Wednesday, August 20, 2008

My Studio Door, Tangier - for sale by Sotheby's




British artist Sir John Lavery, R.A., R.S.A., R.H.A., (1856-1941) took a long working holiday in Morocco during the early part of 1920,visiting Fez, Rabat, Marrakesh and Tangier before moving to Cap Ferrat in France.

Lavery was familiar with Tangier having first visited in 1891 and later in 1892 and 1893. It was in Tangier he painted huge canvases such as A Moorish Dance, 1892 and The White City.

According to Kenneth McConkey, writing for Art Daily:

These were dangerous times. Kidnap was a frequent occurance and two prominent British members of the community, Walter Harris and Kaid MacLean had suffered at the hands of the local brigand, El Raisuli. Although Tangier was an international protectorate and the centre of diplomatic intrigue, Morocco was notoriously volatile and it only achieved stability after the French invasion of 1912. Ironically it was a net beneficiary of the Great War, when the French authorities employed German prisoners to build roads and bridges. When Lavery first arrived, passengers were unloaded into rowing boats from ships moored in Tangier Bay, but now, in 1920, the new harbour, built under the Medina, was fully operational and motor vehicles were an increasingly common sight. It was therefore a changing city to which Lavery returned after the war. His sojourn in the city coincided with three events. Firstly, he and Hazel attended the wedding of his former model, Mary Auras, who was now living in Morocco. Secondly, the German Legation was closed on 15 January and the building facing into the souk was handed over to the Moroccan government – with an impressive military parade. And finally, on 6 Febraury, there was the sad ceremonial of the funeral of Kaid Maclean – soldier, expatriate Scotsman, Sultan's envoy, local hero and friend of the painter – when the whole city was in mourning. Lavery painted these latter events with great gusto.
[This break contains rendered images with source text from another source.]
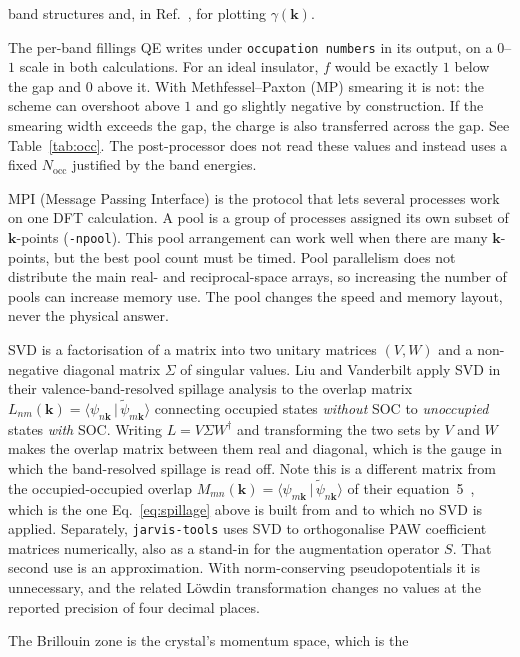 \documentclass[11pt]{article}
\newcommand{\braket}[2]{\langle #1 \,\vert\, #2 \rangle}
\newcommand{\Nocc}{N_{\mathrm{occ}}}
\newcommand{\kk}{\mathbf{k}}
\begin{document}
\begin{description}[leftmargin=0em,style=nextline,itemsep=2pt]
band structures and, in Ref.~\cite{liu2014}, for plotting $\gamma(\kk)$.
\item[Occupation numbers $f$] The per-band fillings QE writes under
\texttt{occupation numbers} in its output, on a $0$--$1$ scale in both calculations. For an ideal
insulator, $f$ would be exactly $1$ below the gap and $0$ above it. With Methfessel--Paxton (MP)
smearing it is not: the scheme can overshoot above $1$ and go slightly negative by construction. If
the smearing width exceeds the gap, the charge is also transferred across the gap. See
Table~\ref{tab:occ}. The
post-processor does not read these values and instead uses a fixed $\Nocc$ justified by the band energies.
\item[MPI / $\kk$-point pool] MPI (Message Passing Interface) is the protocol that lets several
processes work on one DFT calculation. A pool is a group of processes assigned its own subset of
$\kk$-points (\texttt{-npool}). This pool arrangement can work well when there are many $\kk$-points,
but the best pool count must be timed. Pool parallelism
does not distribute the main real- and reciprocal-space arrays, so increasing the number of pools can
increase memory use. The pool changes the speed and memory layout, never the physical answer.
\item[SVD (singular value decomposition)] SVD is a factorisation of a matrix into two unitary
matrices $(V,W)$ and a non-negative diagonal matrix $\Sigma$ of singular values. Liu and Vanderbilt
apply SVD in their valence-band-resolved spillage analysis to the overlap matrix
$L_{nm}(\kk)=\braket{\psi_{n\kk}}{\tilde\psi_{m\kk}}$ connecting occupied states \emph{without} SOC to
\emph{unoccupied} states \emph{with} SOC. Writing $L=V\Sigma W^{\dagger}$ and transforming the two
sets by $V$ and $W$ makes the overlap matrix between
them real and diagonal, which is the gauge in which the band-resolved spillage is read off. Note this
is a different matrix from the occupied-occupied overlap $M_{mn}(\kk)=\braket{\psi_{m\kk}}{\tilde\psi_{n\kk}}$
of their equation~5~\cite{liu2014}, which is the one Eq.~\eqref{eq:spillage} above is built from and to which no SVD is
applied. Separately, \texttt{jarvis-tools} uses SVD to orthogonalise PAW coefficient matrices
numerically, also as a stand-in for the augmentation operator $S$. That second use is an
approximation. With norm-conserving pseudopotentials it is unnecessary, and the related
L\"owdin transformation changes no values at the reported precision of four decimal places.
\item[$\kk$-point / Brillouin zone] The Brillouin zone is the crystal's momentum space, which is the

\end{description}
\end{document}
Despite the social round, the artist sought quieter moments, painting at least one rooftop scene, several 'moonlight' sketches and views of the beach and souk, reprising earlier compositions.


There are however very few pictures that sum up the relaxed ambience of his domestic setting more than My Studio Door, Tangier, where the painter's wife, Hazel, basks on a reclining chair, and a girl, probably her daughter, Alice, leans against the wall in the foreground. Other unidentified members of the entourage are seen on the left. The work recalls earlier lush Tangier garden scenes. In the days before the war Lavery had painted the resplendent My Garden in Morocco, 1911 (Private Collection) and Under the Palm Tree, 1912 (Private Collection, see McConkey 1993, plate 119). These show the painter's wife with a younger Alice under the bougainvilleas on the terrace at Dar-el-Midfah. At this time, mirroring the large Artist's Studio, 1913 (National Gallery of Ireland) he also painted In Morocco, 1912 (National Gallery of Victoria, Melbourne), showing Hazel, Alice, the painter's daughter Eileen and an Arab servant, Ben Ali Rabbati (see also Sotheby's 9 May 2007, lot 47). Thoughts of these sunlit Tangier idylls were clearly in his mind when Lavery turned to the present work. Its unusual symmetrical composition, with Moorish arch and dark central rectangular doorway imitating the proportions of the canvas, almost forms a picture-within-the-picture. Window apertures, fronds and parapet walls frame the entrance while the figures are randomly distributed. Hazel reclining with parasol, recalls a motif borrowed from My Garden in Morocco and The Thames at Maidenhead, c.1914 (Private Collection). Once more a dramatic sunshade disc supports the pictorial drama of balancing shapes and rectangles. Where the artist-reporter had often depicted passing events, here there is stasis, the dark well of the studio beckons and his models await.

Sotheby's will sell Sir John Lavery's My Studio Door, Tangier at Gleneagles Hotel in Scotland on the evening of Tuesday, August 26. It is expected to fetch between £400,000 and £600,000.